**** Data extracts
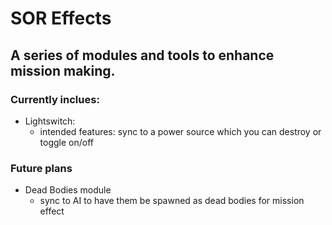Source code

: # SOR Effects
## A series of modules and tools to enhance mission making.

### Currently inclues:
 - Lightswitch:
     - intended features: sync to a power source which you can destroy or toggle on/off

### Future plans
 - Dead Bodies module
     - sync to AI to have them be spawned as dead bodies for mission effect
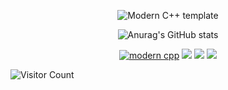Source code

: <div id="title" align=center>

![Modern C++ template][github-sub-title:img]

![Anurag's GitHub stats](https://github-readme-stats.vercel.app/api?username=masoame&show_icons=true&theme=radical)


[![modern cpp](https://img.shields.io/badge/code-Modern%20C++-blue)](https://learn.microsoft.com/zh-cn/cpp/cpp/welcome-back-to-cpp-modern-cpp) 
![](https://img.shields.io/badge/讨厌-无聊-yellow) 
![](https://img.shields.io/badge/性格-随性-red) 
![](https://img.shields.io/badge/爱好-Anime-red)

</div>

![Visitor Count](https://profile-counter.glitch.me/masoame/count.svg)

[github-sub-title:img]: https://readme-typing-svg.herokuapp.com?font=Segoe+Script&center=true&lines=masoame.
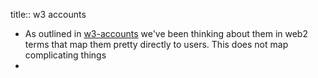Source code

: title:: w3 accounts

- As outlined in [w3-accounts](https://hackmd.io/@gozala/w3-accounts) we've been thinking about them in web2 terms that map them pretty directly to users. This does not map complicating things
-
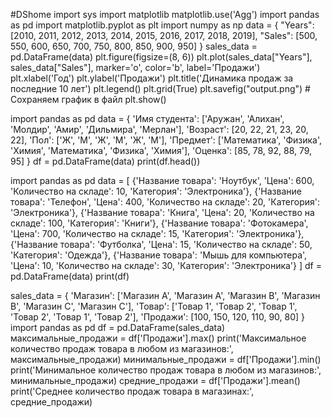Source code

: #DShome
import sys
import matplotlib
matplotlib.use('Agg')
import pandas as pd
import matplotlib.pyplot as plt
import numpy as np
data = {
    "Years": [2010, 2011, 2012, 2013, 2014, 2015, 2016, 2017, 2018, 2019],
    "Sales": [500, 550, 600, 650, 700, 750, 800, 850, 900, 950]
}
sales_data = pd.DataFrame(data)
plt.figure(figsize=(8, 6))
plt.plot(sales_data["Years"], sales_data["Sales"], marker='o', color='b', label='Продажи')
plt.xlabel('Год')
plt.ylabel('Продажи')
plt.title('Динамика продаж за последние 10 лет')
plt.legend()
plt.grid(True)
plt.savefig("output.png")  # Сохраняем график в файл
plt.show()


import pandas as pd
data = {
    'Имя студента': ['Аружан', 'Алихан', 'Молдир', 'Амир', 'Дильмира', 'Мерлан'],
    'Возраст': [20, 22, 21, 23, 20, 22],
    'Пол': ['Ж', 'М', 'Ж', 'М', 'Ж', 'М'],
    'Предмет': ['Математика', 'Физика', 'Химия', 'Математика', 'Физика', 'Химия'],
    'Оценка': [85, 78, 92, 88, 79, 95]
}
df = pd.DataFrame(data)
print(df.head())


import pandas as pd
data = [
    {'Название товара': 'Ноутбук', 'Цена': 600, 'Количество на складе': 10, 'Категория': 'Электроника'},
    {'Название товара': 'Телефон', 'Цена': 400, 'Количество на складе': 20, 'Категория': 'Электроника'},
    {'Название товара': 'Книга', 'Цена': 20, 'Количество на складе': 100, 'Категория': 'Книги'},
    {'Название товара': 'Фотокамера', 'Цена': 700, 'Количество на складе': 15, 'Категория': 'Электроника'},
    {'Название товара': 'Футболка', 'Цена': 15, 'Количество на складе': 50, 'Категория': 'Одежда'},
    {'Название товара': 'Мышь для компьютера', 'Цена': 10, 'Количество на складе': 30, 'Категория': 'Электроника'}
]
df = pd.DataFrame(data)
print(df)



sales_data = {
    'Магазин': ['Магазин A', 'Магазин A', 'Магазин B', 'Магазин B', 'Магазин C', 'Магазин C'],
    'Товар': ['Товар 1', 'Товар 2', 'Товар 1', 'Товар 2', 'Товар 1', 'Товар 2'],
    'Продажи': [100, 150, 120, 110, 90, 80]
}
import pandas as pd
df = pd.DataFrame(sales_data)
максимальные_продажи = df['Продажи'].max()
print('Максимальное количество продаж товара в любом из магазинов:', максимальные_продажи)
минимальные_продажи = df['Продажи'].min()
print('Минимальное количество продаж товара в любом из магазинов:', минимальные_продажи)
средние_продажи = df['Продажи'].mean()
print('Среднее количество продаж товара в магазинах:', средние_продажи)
********
Filter the entries by the string "складе" and copy each matching line.

    {'Название товара': 'Ноутбук', 'Цена': 600, 'Количество на складе': 10, 'Категория': 'Электроника'},
    {'Название товара': 'Телефон', 'Цена': 400, 'Количество на складе': 20, 'Категория': 'Электроника'},
    {'Название товара': 'Книга', 'Цена': 20, 'Количество на складе': 100, 'Категория': 'Книги'},
    {'Название товара': 'Фотокамера', 'Цена': 700, 'Количество на складе': 15, 'Категория': 'Электроника'},
    {'Название товара': 'Футболка', 'Цена': 15, 'Количество на складе': 50, 'Категория': 'Одежда'},
    {'Название товара': 'Мышь для компьютера', 'Цена': 10, 'Количество на складе': 30, 'Категория': 'Электроника'}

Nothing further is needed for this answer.